§ **YOUR INSTRUCTIONS**:
Your task is to copy each line of the records that includes the string "fetched".

§ **DATA RECORDS**:

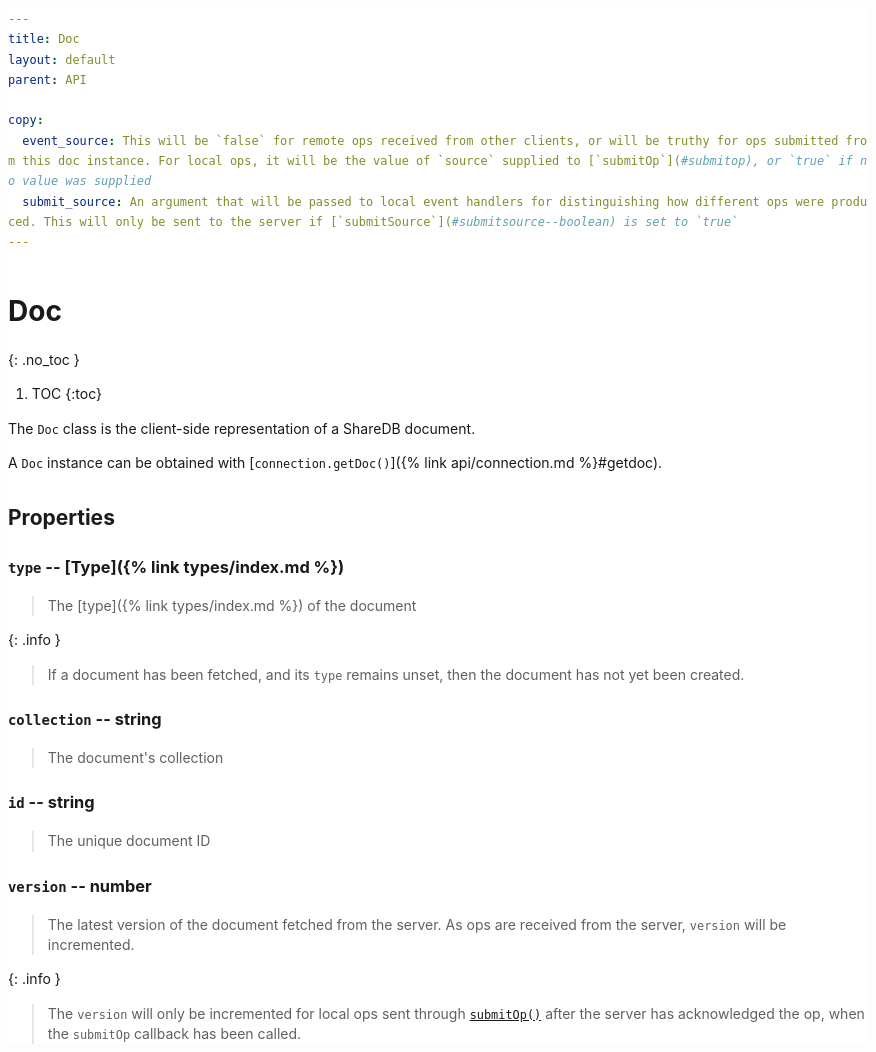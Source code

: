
 ```yaml
---
title: Doc
layout: default
parent: API

copy:
  event_source: This will be `false` for remote ops received from other clients, or will be truthy for ops submitted from this doc instance. For local ops, it will be the value of `source` supplied to [`submitOp`](#submitop), or `true` if no value was supplied
  submit_source: An argument that will be passed to local event handlers for distinguishing how different ops were produced. This will only be sent to the server if [`submitSource`](#submitsource--boolean) is set to `true`
---
```


# Doc
{: .no_toc }

1. TOC
{:toc}

The `Doc` class is the client-side representation of a ShareDB document.

A `Doc` instance can be obtained with [`connection.getDoc()`]({% link api/connection.md %}#getdoc).

## Properties

### `type` -- [Type]({% link types/index.md %})

> The [type]({% link types/index.md %}) of the document

{: .info }
> If a document has been fetched, and its `type` remains unset, then the document has not yet been created.

### `collection` -- string

> The document's collection

### `id` -- string

> The unique document ID

### `version` -- number

> The latest version of the document fetched from the server. As ops are received from the server, `version` will be incremented.

{: .info }
> The `version` will only be incremented for local ops sent through [`submitOp()`](#submitop) after the server has acknowledged the op, when the `submitOp` callback has been called.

§ **TASK RESPONSE**:
> If a document has been fetched, and its `type` remains unset, then the document has not yet been created.
> The latest version of the document fetched from the server. As ops are received from the server, `version` will be incremented.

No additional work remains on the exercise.